File formats: .csvz and .tsvz

Introduction

‘csvz’ and ‘tsvz’ are newly invented excel file formats by pyexcel. Simply put, ‘csvz’ is the zipped content of one or more csv file(s). ‘tsvz’ is the twin brother of ‘csvz’. They are similiar to the implementation of xlsx format, which is a zip of excel content in xml format.

The obvious tangile benefit of zipped csv over normal csv is the reduced file size. However, the drawback is the need of unzipping software.

Single Sheet

When a single sheet is to be saved, the resulting csvz file will be a zip file that contains one csv file bearing the name of Sheet.

>>> from pyexcel_io import save_data
>>> data = [[1,2,3]]
>>> save_data("myfile.csvz", data)
>>> import zipfile
>>> zip = zipfile.ZipFile("myfile.csvz", 'r')
>>> zip.namelist()
['pyexcel_sheet1.csv']
>>> zip.close()

And it can be read out as well and can be saved in any other supported format.

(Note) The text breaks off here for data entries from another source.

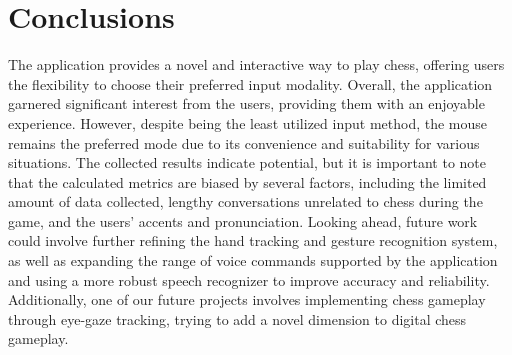 \documentclass[a4paper, 11pt, twocolumn]{IEEEtran}
\begin{document}
    \section{Conclusions} The application provides a novel and interactive way to play chess, offering users the flexibility to choose their preferred input modality. Overall, the application garnered significant interest from the users, providing them with an enjoyable experience. However, despite being the least utilized input method, the mouse remains the preferred mode due to its convenience and suitability for various situations. The collected results indicate potential, but it is important to note that the calculated metrics are biased by several factors, including the limited amount of data collected, lengthy conversations unrelated to chess during the game, and the users' accents and pronunciation. Looking ahead, future work could involve further refining the hand tracking and gesture recognition system, as well as expanding the range of voice commands supported by the application and using a more robust speech recognizer to improve accuracy and reliability. Additionally, one of our future projects involves implementing chess gameplay through eye-gaze tracking, trying to add a novel dimension to digital chess gameplay. 
\end{document}
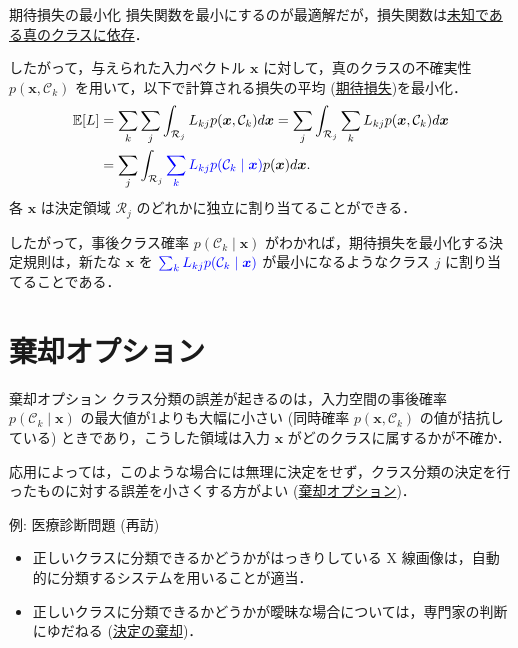 \documentclass[uplatex,11pt,dvipdfmx,aspectratio=169,unicode,t]{beamer}
\numberwithin{equation}{section}
\newcommand{\BE}{\mathbb{E}}
\newcommand{\CC}{\mathcal{C}}
\newcommand{\CR}{\mathcal{R}}
\newcommand{\bs}[1]{\boldsymbol{#1}}
\newcommand{\1}{\bs{1}}
\newcommand{\0}{\bs{0}}
\begin{document}
\begin{frame}{期待損失の最小化}
    損失関数を最小にするのが最適解だが，損失関数は\underline{未知である真のクラスに依存}．

    したがって，与えられた入力ベクトル $\bs{x}$ に対して，真のクラスの不確実性 $p(\bs{x},\CC_{k})$ を用いて，以下で計算される損失の平均 (\underline{期待損失})を最小化．
    \begin{align}
        \begin{aligned}
            \BE[L] &= \sum_{k} \sum_{j} \int_{\CR_{j}} L_{kj} p(\bs{x},\CC_{k}) d{\bs{x}} = \sum_{j} \int_{\CR_{j}} \sum_{k} L_{kj} p(\bs{x},\CC_{k}) d{\bs{x}} \\
            &= \sum_{j} \int_{\CR_{j}} \textcolor{blue}{\sum_{k} L_{kj} p(\CC_{k} \mid \bs{x})} p(\bs{x}) d{\bs{x}}.
        \end{aligned}
    \end{align}
    各 $\bs{x}$ は決定領域 $\CR_{j}$ のどれかに独立に割り当てることができる．
    
    したがって，事後クラス確率 $p(\CC_{k} \mid \bs{x})$ がわかれば，期待損失を最小化する決定規則は，新たな $\bs{x}$ を $\textcolor{blue}{\sum_{k} L_{kj} p(\CC_{k} \mid \bs{x})}$ が最小になるようなクラス $j$ に割り当てることである．
\end{frame}

\section{棄却オプション}

\begin{frame}{棄却オプション}
    クラス分類の誤差が起きるのは，入力空間の事後確率 $p(\CC_{k} \mid \bs{x})$ の最大値が1よりも大幅に小さい (同時確率 $p(\bs{x},\CC_{k})$ の値が拮抗している) ときであり，こうした領域は入力 $\bs{x}$ がどのクラスに属するかが不確か．

    応用によっては，このような場合には無理に決定をせず，クラス分類の決定を行ったものに対する誤差を小さくする方がよい (\underline{棄却オプション})．
    \begin{block}{例: 医療診断問題 (再訪)}
        \begin{itemize}
            \item 正しいクラスに分類できるかどうかがはっきりしている X 線画像は，自動的に分類するシステムを用いることが適当．
            \item 正しいクラスに分類できるかどうかが曖昧な場合については，専門家の判断にゆだねる (\underline{決定の棄却})．
        \end{itemize}
    \end{block}
\end{frame}
\end{document}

>>> from pyexcel_io import get_data
>>> data = get_data("myfile.csvz")
>>> import json
>>> json.dumps(data)
'{"pyexcel_sheet1": [[1, 2, 3]]}'

Multiple Sheet Book

When multiple sheets are to be saved as a book, the resulting csvz file will be a zip file that contains each sheet as a csv file named after corresponding sheet name.
>>> from pyexcel_io._compact import OrderedDict
>>> content = OrderedDict()
>>> content.update({
...     'Sheet 1':
...         [
...             [1.0, 2.0, 3.0],
...             [4.0, 5.0, 6.0],
...             [7.0, 8.0, 9.0]
...         ]
... })
>>> content.update({
...     'Sheet 2':
...         [
...             ['X', 'Y', 'Z'],
...             [1.0, 2.0, 3.0],
...             [4.0, 5.0, 6.0]
...         ]
... })
>>> content.update({
...     'Sheet 3':
...         [
...             ['O', 'P', 'Q'],
...             [3.0, 2.0, 1.0],
...             [4.0, 3.0, 2.0]
...         ]
... })
>>> save_data("mybook.csvz", content)
>>> import zipfile
>>> zip = zipfile.ZipFile("mybook.csvz", 'r')
>>> zip.namelist()
['Sheet 1.csv', 'Sheet 2.csv', 'Sheet 3.csv']
>>> zip.close()

The csvz book can be read back with two lines of code. And once it is read out, it can be saved in any other supported format.

>>> book2 = get_data("mybook.csvz")
>>> json.dumps(book2)
'{"Sheet 1": [[1.0, 2.0, 3.0], [4.0, 5.0, 6.0], [7.0, 8.0, 9.0]], "Sheet 2": [["X", "Y", "Z"], [1.0, 2.0, 3.0], [4.0, 5.0, 6.0]], "Sheet 3": [["O", "P", "Q"], [3.0, 2.0, 1.0], [4.0, 3.0, 2.0]]}'

Open csvz without pyexcel-io

All you need is a unzipping software. I would recommend 7zip which is open source and is available on all available OS platforms.

On latest Windows platform (windows 8), zip file is supported so just give the “csvz” file a file extension as “.zip”. The file can be opened by File Explorer.